SOBRE OS BEST-SELLERS

Mas, o que disseram os doze homens e mulheres sobre os best-sellers? Copio da matéria assinada por Luís Alípio de Barros (ele não usava o Gomes profissionalmente):

Murilo Mendes, poeta: “Sem dúvida, o best-seller está muitas vezes fora da literatura. Mas, se acabássemos com ele, muitos espíritos ficariam sem alimento”. Manuel Bandeira, poeta: “Pessoalmente, não sou um leitor de best-sellers. Mas acho que eles têm uma função muito útil que é a de habituar o grande público à leitura, fazendo-o depois procurar leitura mais substancial”

José Lins do Rego, “o romancista do Ciclo da cana-de-açúcar”: “O best-seller é um divertimento, uma pantomima. Um subproduto do romance”. Leda Maria de Albuquerque, contista de “A semana de Miss Smith”: “Embora nunca leia best-sellers, e acredite que a maioria está longe de corresponder à fama que têm, eu os considero muito úteis, pois conseguem interessar a um grande número de pessoas que um livro mais discreto não seria capaz de interessar”.

Nelson Rodrigues, autor de “Vestido de noiva” [peça teatral]: “Se há uma eternidade assegurada, é a do best-seller.
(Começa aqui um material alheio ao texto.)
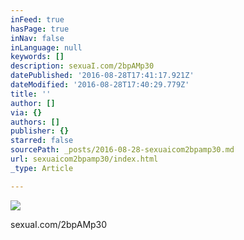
 ```yaml
---
inFeed: true
hasPage: true
inNav: false
inLanguage: null
keywords: []
description: sexuaI.com/2bpAMp30
datePublished: '2016-08-28T17:41:17.921Z'
dateModified: '2016-08-28T17:40:29.779Z'
title: ''
author: []
via: {}
authors: []
publisher: {}
starred: false
sourcePath: _posts/2016-08-28-sexuaicom2bpamp30.md
url: sexuaicom2bpamp30/index.html
_type: Article

---
```

![](https://the-grid-user-content.s3-us-west-2.amazonaws.com/0f47d2fe-88b5-4c12-8f24-b262acd60346.jpg)

sexuaI.com/2bpAMp30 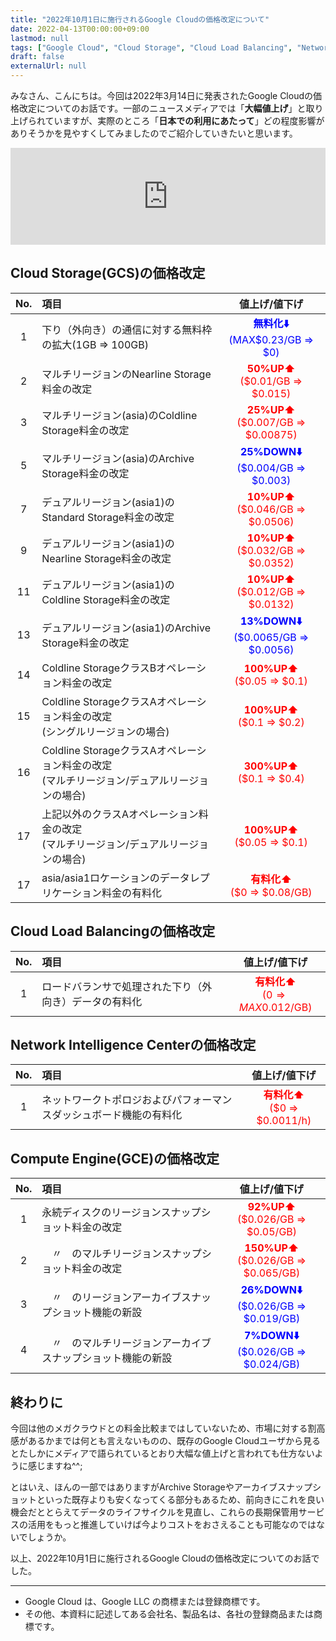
 ```yaml
---
title: "2022年10月1日に施行されるGoogle Cloudの価格改定について"
date: 2022-04-13T00:00:00+09:00
lastmod: null
tags: ["Google Cloud", "Cloud Storage", "Cloud Load Balancing", "Network Intelligence Center", "Google Compute Engine(GCE)"]
draft: false
externalUrl: null
---
```


みなさん、こんにちは。今回は2022年3月14日に発表されたGoogle Cloudの価格改定についてのお話です。一部のニュースメディアでは「**大幅値上げ**」と取り上げられていますが、実際のところ「**日本での利用にあたって**」どの程度影響がありそうかを見やすくしてみましたのでご紹介していきたいと思います。

<iframe class="hatenablogcard" style="width:100%;height:155px;max-width:680px;" src="https://hatenablog-parts.com/embed?url=https://cloud.google.com/blog/products/infrastructure/updates-to-google-clouds-infrastructure-pricing" frameborder="0" scrolling="no"></iframe>

## Cloud Storage(GCS)の価格改定

|No.|項目|値上げ/値下げ|
|:---:|:---|:---:|
|1|下り（外向き）の通信に対する無料枠の拡大(1GB ⇒ 100GB)|**<font color=blue>無料化:arrow_down:**<br>(MAX$0.23/GB	 ⇒ $0)|
|2|マルチリージョンのNearline Storage料金の改定|**<font color=red>50%UP:arrow_up:**<br>($0.01/GB ⇒ $0.015)|
|3|マルチリージョン(asia)のColdline Storage料金の改定|**<font color=red>25%UP:arrow_up:**<br>($0.007/GB ⇒ $0.00875)|
|5|マルチリージョン(asia)のArchive Storage料金の改定|**<font color=blue>25%DOWN:arrow_down:**<br>($0.004/GB ⇒ $0.003)|
|7|デュアルリージョン(asia1)のStandard Storage料金の改定|**<font color=red>10%UP:arrow_up:**<br>($0.046/GB ⇒ $0.0506)|
|9|デュアルリージョン(asia1)のNearline Storage料金の改定|**<font color=red>10%UP:arrow_up:**<br>($0.032/GB ⇒ $0.0352)|
|11|デュアルリージョン(asia1)のColdline Storage料金の改定|**<font color=red>10%UP:arrow_up:**<br>($0.012/GB ⇒ $0.0132)|
|13|デュアルリージョン(asia1)のArchive Storage料金の改定|**<font color=blue>13%DOWN:arrow_down:**<br>($0.0065/GB ⇒ $0.0056)|
|14|Coldline StorageクラスBオペレーション料金の改定|**<font color=red>100%UP:arrow_up:**<br>($0.05 ⇒ $0.1)|
|15|Coldline StorageクラスAオペレーション料金の改定<br>(シングルリージョンの場合)|**<font color=red>100%UP:arrow_up:**<br>($0.1 ⇒ $0.2)|
|16|Coldline StorageクラスAオペレーション料金の改定<br>(マルチリージョン/デュアルリージョンの場合)|**<font color=red>300%UP:arrow_up:**<br>($0.1 ⇒ $0.4)|
|17|上記以外のクラスAオペレーション料金の改定<br>(マルチリージョン/デュアルリージョンの場合)|**<font color=red>100%UP:arrow_up:**<br>($0.05 ⇒ $0.1)|
|17|asia/asia1ロケーションのデータレプリケーション料金の有料化|**<font color=red>有料化:arrow_up:**<br>($0 ⇒ $0.08/GB)|

## Cloud Load Balancingの価格改定

|No.|項目|値上げ/値下げ|
|:---:|:---|:---:|
|1|ロードバランサで処理された下り（外向き）データの有料化|**<font color=red>有料化:arrow_up:**<br>($0 ⇒ MAX$0.012/GB)|**<font color=red>有料化:arrow_up:**<br>($0 ⇒ $0.0011/h)|

## Network Intelligence Centerの価格改定

|No.|項目|値上げ/値下げ|
|:---:|:---|:---:|
|1|ネットワークトポロジおよびパフォーマンスダッシュボード機能の有料化|**<font color=red>有料化:arrow_up:**<br>($0 ⇒ $0.0011/h)|

## Compute Engine(GCE)の価格改定

|No.|項目|値上げ/値下げ|
|:---:|:---|:---:|
|1|永続ディスクのリージョンスナップショット料金の改定|**<font color=red>92%UP:arrow_up:**<br>($0.026/GB ⇒ $0.05/GB)|
|2|　〃　のマルチリージョンスナップショット料金の改定|**<font color=red>150%UP:arrow_up:**<br>($0.026/GB ⇒ $0.065/GB)|
|3|　〃　のリージョンアーカイブスナップショット機能の新設|**<font color=blue>26%DOWN:arrow_down:**<br>($0.026/GB ⇒ $0.019/GB)|
|4|　〃　のマルチリージョンアーカイブスナップショット機能の新設|**<font color=blue>7%DOWN:arrow_down:**<br>($0.026/GB ⇒ $0.024/GB)|

## 終わりに

今回は他のメガクラウドとの料金比較まではしていないため、市場に対する割高感があるかまでは何とも言えないものの、既存のGoogle Cloudユーザから見るとたしかにメディアで語られているとおり大幅な値上げと言われても仕方ないように感じますね^^;

とはいえ、ほんの一部ではありますがArchive Storageやアーカイブスナップショットといった既存よりも安くなってくる部分もあるため、前向きにこれを良い機会だととらえてデータのライフサイクルを見直し、これらの長期保管用サービスの活用をもっと推進していけば今よりコストをおさえることも可能なのではないでしょうか。

以上、2022年10月1日に施行されるGoogle Cloudの価格改定についてのお話でした。

---

- Google Cloud は、Google LLC の商標または登録商標です。
- その他、本資料に記述してある会社名、製品名は、各社の登録商品または商標です。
A grande literatura pode acabar por muitos motivos, inclusive uma crise definitiva de leitores. O best-seller não. Existiu sempre e existirá até a chamada consumação dos séculos”. Antônio Accioly Netto, romancista de “A Salomé de olhos verdes”. “o best-seller, entre outras utilidades, tem uma, importantíssima – abre caminho, difunde o gosto pela leitura.A| preferência pela qualidade virá depois. Ninguém pode começar pelo fim”.

Dinah Silveira de Queiroz, autora do romance “Floradas na serra” e do livro de contos “A sereia verde”: “Cervantes, Dickens e Balzac, se vivessem hoje, poderiam nos dar best-sellers. Não simpatizo com a ideia de o escritor servir apenas a um mandarinato intelectual”. Emil Farhat: “Certos bons escritores têm prevenção contra best-sellers. Mas trata-se do uma opinião ‘torre de marfim’. Com isso eles insinuam que o livro de que o povo gosta não é coisa digna de ser considerada criação literária”.

Graciliano Ramos, romancista de “Angústia”, “São Bernardo” e “Vidas Secas” e que agora acaba de publicar “Infância”: “Não tenho tempo de ler essas coisas. Best-seller quase sempre é uma coisa fora da literatura”. Lúcio Cardoso, romancista: “Atualmente, o best-seller é um movimento útil, se bem que injustificado. Sabemos por seu intermédio que há romances capazes de apaixonarem eminentemente o público, e são maus romances”.

Millor Fernandes “que figura entre os melhores contistas da nova geração”: “O fato de ser o mais vendido nada significa. O público erra muito, mas também acerta. De forma que o best-seller tanto é a Bíblia quanto E o vento levou”. Rachel de Queiroz, “a romancista de ‘Quinze’ “Best-sellers? Dou graças a Deus quando não me dão para traduzi-los”. (Fonte O Cruzeiro, RJ, 17/11/1945, págs. 72-73.)